We first tested a NB-PRT regime in which about one-third of trials each were associated with high, medium, and low reward. To this end, we first gathered the reference RT distribution using a binary schedule. The monkey was given a medium reward for every correct response, whereas error trials resulted in immediate trial termination. With the binary regime, M3 yielded 98% correct responses (including eye errors) and responded faster than 400 ms in 96% of the trials (Fig. 27D). For the following NB-PRT block, we divided the RT distribution into three fractions of ~33% of trials with fast, medium, and slow RT, and calculated the reward schedule as to provide the same amount of reward per 100 trials as during binary rewarding. Yet, because of the skewed RT distribution, the fraction of trials with medium RT consisted of only 2 bins, separating fast from slow responses by just 20 ms. This makes it hard (if not impossible) to associate behavior and reward, and leaves many trials with a reasonably quick response with low reward. As a consequence, with this schedule M3 performed significantly worse. The ratio of fast trials did not change, but many more trials were performed with slow RT (Fig. 27D). Thus, instead of keeping its previous RT distribution (and thus keeping the same amount of reward per 100 trials) or compensating for the low-reward trials by increasing the ratio of fast trials (and thus increasing the absolute reward amount), the monkey responded very slow in many trials and obtained fewer reward per 100 trials than under the binary schedule.

We then tested the effect of NB-PRT when RT fractions were chosen more purposefully. We first switched back to binary rewarding and reestablished the previous RT distribution (Fig.

9.5 Results

27E). We then applied an NB-PRT regime that only provided a low reward for RTs longer than 400 ms. Trials with RTs faster than 300 ms received a high reward, and all other RTs were rewarded as during the preceding block of binary rewarding. This regime is much more likely to allow the monkey to distinguish the association between different behaviors and different reward amounts. Note, however, that only 15.1% of trials were treated differently than during the preceding session with binary rewarding, whereas all other trials received exactly the same reward as before. Nevertheless, this NB-PRT regime had a strong effect on the monkey’s performance and caused a clear leftward shift of the entire RT distribution (Fig.

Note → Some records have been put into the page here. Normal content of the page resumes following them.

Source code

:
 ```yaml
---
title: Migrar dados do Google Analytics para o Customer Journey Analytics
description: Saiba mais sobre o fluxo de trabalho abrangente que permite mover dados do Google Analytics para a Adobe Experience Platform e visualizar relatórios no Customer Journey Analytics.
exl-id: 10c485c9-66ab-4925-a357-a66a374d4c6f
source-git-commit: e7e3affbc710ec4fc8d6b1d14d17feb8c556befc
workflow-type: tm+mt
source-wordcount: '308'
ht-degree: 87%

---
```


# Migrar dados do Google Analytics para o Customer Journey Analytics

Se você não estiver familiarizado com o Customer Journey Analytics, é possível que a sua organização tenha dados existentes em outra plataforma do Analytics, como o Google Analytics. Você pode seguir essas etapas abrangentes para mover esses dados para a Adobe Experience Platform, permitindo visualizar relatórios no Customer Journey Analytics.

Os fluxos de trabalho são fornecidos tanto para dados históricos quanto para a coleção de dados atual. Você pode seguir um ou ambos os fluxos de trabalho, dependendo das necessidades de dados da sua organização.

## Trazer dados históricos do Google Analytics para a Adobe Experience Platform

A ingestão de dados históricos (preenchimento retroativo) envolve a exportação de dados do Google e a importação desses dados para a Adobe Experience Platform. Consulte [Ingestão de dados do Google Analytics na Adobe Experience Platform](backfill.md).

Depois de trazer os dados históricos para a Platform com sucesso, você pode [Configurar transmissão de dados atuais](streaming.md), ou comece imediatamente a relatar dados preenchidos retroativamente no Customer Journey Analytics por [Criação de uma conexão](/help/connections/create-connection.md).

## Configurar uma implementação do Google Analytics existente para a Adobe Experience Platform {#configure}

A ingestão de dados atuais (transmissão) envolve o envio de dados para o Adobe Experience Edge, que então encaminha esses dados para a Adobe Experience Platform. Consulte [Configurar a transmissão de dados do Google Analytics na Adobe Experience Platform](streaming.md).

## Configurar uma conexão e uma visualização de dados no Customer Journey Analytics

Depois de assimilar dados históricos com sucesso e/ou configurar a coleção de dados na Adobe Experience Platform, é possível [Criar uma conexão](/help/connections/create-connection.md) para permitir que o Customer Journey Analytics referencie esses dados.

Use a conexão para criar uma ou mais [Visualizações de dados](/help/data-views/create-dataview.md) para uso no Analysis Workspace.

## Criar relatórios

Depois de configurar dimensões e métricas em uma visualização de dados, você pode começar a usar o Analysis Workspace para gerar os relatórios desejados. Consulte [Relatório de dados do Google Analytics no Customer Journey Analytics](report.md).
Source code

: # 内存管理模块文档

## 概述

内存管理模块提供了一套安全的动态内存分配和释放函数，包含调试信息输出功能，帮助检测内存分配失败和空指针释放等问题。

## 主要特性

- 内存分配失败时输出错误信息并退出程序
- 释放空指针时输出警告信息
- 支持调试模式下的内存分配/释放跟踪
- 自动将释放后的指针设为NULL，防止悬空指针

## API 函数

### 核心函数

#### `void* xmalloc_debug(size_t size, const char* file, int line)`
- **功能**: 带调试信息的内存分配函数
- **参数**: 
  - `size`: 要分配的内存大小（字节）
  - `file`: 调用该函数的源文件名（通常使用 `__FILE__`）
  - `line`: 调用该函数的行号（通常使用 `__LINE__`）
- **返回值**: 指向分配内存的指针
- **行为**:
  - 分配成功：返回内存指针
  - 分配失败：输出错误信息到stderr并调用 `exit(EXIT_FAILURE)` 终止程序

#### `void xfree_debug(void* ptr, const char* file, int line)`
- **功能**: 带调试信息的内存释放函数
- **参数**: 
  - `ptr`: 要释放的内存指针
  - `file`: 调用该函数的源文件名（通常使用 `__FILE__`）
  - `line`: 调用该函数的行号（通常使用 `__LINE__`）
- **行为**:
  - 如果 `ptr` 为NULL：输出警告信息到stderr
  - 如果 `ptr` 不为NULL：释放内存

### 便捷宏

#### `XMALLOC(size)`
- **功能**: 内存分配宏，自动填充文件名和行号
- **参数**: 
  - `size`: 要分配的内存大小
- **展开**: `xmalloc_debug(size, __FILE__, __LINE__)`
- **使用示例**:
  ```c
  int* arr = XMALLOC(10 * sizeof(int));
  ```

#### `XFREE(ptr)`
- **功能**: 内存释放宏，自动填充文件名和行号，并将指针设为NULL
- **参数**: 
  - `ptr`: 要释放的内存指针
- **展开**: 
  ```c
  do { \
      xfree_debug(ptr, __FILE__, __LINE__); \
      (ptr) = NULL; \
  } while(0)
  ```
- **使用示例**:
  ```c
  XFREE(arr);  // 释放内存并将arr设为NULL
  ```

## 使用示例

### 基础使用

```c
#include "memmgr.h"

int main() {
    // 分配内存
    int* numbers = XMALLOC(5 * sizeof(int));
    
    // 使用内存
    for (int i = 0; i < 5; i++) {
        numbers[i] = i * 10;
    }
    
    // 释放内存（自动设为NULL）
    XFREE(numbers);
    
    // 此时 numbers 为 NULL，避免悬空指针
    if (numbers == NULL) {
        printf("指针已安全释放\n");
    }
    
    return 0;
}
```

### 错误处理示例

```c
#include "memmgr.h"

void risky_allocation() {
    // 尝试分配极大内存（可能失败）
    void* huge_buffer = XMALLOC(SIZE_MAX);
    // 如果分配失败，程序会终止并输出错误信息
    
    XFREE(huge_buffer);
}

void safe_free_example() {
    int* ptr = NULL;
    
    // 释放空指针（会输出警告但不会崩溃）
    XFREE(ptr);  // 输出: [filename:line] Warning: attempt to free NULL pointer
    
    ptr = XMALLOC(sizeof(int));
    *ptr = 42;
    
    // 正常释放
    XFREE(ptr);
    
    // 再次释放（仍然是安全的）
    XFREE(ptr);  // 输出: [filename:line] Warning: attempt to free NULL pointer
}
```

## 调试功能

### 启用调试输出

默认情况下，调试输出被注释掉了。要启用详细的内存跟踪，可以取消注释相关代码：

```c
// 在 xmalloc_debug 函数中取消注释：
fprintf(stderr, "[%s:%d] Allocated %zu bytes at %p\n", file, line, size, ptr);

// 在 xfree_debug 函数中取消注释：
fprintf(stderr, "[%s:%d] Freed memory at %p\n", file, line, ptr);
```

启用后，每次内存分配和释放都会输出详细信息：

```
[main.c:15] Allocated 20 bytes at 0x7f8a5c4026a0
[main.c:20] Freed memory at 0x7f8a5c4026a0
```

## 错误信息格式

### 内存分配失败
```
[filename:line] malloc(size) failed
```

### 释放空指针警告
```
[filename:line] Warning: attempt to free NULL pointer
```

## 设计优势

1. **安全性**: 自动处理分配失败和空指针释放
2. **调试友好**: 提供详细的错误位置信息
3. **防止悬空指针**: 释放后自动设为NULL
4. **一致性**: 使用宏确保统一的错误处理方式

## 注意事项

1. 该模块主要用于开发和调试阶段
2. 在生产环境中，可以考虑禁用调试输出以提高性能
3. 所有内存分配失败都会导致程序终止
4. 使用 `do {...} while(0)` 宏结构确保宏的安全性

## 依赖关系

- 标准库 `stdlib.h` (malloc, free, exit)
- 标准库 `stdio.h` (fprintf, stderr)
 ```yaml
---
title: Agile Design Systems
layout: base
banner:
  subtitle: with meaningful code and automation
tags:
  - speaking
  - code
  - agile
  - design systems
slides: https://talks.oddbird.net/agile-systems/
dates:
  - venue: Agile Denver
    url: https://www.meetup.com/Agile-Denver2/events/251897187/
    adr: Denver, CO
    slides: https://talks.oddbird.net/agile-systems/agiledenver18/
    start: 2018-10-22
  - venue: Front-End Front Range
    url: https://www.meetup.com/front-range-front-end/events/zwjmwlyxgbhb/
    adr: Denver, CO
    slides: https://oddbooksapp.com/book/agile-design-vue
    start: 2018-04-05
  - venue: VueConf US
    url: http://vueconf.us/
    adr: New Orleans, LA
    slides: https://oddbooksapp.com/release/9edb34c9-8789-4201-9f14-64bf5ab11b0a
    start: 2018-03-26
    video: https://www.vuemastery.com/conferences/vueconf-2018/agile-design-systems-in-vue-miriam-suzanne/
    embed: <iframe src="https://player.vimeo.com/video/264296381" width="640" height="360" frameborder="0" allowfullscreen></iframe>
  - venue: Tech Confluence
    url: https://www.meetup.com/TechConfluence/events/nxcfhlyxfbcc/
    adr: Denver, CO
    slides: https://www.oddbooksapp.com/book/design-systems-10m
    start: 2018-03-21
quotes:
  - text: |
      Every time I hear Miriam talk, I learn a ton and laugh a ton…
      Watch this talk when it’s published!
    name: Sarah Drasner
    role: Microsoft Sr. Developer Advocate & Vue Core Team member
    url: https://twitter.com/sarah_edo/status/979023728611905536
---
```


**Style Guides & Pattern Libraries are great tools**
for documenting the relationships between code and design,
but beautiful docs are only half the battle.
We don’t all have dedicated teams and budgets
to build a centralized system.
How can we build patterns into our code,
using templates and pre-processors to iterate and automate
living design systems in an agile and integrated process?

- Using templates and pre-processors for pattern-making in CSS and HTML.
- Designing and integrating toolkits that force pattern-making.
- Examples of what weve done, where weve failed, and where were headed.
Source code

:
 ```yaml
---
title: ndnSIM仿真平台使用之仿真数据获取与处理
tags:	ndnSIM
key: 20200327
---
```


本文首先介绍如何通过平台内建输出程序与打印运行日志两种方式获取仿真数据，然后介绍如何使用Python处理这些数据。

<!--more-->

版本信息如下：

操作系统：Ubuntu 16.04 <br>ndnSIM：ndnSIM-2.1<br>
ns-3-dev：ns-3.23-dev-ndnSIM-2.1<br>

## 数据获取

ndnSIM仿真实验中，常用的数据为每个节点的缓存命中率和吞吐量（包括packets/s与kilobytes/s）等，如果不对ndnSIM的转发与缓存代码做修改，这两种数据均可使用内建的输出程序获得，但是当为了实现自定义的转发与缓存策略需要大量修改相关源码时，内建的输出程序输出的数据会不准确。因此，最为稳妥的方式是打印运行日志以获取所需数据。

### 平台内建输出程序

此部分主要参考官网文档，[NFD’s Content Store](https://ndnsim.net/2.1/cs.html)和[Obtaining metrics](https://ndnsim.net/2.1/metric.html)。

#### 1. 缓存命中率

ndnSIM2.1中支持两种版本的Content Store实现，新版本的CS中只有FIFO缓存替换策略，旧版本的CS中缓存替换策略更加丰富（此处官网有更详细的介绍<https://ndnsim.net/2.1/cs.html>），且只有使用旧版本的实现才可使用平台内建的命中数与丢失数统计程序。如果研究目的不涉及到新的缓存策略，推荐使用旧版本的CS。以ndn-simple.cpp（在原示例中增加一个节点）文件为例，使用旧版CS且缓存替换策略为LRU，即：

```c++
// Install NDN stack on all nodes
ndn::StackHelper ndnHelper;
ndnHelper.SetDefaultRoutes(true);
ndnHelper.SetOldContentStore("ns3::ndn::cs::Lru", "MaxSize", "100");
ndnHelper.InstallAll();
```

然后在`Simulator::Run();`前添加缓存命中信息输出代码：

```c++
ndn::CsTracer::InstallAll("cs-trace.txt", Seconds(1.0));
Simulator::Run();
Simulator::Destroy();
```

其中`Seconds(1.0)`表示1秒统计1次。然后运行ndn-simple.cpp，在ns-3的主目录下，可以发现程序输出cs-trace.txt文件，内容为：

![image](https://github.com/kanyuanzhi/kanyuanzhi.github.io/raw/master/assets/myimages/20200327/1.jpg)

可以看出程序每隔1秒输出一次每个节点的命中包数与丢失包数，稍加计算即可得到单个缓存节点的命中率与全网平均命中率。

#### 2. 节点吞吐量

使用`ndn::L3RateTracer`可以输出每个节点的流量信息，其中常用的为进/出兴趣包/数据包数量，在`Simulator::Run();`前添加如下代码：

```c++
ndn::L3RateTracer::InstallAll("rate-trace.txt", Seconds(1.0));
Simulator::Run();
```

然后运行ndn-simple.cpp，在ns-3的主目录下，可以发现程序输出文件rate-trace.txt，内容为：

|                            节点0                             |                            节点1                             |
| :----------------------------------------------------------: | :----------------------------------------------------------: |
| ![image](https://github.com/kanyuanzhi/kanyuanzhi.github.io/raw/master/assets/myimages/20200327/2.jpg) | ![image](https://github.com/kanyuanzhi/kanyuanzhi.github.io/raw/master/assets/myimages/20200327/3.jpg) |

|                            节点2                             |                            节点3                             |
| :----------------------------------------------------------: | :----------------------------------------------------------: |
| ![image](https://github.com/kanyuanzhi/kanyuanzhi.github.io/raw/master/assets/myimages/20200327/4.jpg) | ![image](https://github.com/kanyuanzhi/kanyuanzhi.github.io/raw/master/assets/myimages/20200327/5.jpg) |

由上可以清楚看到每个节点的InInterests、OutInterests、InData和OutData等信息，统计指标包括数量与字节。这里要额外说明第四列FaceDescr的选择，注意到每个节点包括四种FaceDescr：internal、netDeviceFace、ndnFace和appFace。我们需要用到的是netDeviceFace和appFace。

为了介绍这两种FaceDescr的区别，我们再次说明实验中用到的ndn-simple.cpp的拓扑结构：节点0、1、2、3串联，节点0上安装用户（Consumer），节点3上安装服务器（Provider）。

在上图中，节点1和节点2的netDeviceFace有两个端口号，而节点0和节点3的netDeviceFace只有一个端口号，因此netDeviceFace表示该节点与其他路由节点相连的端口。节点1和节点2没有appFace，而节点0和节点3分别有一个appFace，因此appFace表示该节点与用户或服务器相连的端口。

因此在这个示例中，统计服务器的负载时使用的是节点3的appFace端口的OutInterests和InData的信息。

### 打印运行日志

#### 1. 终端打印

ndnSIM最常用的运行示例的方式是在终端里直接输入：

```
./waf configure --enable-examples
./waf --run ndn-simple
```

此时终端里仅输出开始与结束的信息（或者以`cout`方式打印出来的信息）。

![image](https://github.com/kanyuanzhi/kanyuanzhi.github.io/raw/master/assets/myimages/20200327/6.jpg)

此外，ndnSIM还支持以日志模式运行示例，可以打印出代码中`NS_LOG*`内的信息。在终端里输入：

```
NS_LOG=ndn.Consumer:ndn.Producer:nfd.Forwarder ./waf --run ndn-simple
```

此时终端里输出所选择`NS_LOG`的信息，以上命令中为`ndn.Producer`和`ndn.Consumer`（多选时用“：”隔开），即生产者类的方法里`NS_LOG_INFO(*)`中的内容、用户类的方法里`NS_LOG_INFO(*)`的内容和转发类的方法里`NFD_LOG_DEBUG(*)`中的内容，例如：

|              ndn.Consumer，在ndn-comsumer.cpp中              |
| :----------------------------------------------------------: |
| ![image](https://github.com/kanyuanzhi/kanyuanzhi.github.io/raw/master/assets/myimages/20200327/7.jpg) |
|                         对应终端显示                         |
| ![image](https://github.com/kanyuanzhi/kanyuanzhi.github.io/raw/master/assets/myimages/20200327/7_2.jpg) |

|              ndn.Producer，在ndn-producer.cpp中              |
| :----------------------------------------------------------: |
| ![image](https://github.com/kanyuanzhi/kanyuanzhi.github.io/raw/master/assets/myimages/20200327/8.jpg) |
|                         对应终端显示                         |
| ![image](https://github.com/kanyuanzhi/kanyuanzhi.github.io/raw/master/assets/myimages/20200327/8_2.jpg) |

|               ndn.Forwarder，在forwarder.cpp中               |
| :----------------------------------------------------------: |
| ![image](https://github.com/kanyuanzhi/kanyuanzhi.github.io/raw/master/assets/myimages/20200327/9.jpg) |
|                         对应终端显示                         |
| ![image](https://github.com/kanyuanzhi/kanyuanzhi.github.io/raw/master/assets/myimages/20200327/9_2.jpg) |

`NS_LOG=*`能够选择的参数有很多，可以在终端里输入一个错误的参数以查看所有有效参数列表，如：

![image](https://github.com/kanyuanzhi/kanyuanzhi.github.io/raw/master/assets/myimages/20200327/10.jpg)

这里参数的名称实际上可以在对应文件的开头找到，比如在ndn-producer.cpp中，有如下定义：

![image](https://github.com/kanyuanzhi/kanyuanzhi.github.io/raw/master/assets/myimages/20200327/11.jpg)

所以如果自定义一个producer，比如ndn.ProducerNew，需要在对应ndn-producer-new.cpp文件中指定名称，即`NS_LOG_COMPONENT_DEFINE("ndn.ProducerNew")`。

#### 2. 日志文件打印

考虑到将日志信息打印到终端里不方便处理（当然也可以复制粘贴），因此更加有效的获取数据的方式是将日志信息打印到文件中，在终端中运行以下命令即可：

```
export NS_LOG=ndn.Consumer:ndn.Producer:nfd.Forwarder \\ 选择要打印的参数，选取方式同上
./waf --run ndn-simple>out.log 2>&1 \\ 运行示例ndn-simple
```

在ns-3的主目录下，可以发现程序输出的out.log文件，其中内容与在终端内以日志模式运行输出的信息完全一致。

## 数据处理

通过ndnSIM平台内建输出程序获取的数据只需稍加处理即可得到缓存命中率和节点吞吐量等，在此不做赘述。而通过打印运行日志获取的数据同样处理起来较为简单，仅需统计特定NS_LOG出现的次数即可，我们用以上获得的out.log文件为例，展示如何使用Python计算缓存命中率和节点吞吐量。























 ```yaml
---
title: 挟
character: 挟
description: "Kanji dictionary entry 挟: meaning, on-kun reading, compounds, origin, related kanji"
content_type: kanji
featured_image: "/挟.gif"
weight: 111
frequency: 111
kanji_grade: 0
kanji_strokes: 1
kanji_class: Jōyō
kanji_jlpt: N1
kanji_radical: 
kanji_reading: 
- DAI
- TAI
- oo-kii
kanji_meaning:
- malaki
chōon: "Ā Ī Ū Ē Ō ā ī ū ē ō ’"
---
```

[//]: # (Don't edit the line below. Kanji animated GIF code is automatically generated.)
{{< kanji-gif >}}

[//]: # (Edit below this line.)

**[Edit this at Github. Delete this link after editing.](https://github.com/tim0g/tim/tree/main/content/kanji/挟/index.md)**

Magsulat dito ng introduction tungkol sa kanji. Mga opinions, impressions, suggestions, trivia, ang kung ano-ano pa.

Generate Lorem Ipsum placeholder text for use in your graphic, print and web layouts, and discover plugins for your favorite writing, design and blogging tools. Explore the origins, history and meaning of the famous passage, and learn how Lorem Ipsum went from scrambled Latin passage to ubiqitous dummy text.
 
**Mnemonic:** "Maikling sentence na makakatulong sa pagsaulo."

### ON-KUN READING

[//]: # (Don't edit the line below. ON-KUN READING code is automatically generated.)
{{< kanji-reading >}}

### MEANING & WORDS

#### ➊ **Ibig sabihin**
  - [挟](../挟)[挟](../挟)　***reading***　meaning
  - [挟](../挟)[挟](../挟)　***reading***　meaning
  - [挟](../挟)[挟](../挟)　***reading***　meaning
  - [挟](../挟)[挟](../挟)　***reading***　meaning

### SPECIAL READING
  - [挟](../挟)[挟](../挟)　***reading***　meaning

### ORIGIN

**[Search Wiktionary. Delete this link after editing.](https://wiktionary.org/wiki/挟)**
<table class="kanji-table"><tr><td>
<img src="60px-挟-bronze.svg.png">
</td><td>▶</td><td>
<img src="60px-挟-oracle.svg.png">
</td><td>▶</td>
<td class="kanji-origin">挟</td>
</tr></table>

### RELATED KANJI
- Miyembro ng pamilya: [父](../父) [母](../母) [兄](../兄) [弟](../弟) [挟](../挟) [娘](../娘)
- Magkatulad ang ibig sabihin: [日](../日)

27E). Based on Mann-Whitney statistics (Z = 7.32; P < 10–12, n = [1,352, 1,658], R = 0.13), the estimated probability EP for getting a faster response in the NB-PRT regime was 0.58.

We applied a similar regime to M2 (Fig. 26F) after it had finished fixation training and obtained essentially the same result (Z = 6.77; P < 10–10, n = [851, 1,198], R = 0.15, EP = 0.59). Thus, even with a simple fixation paradigm, graded rewarding exerted clear effects on RT distributions, indicating that the trial-wise reward outcome has a direct impact on an animal’s performance. If properly chosen, graded rewarding can support the willingness of the animal to spent effort and provides a useful tool to guide the animal toward the desired behavior.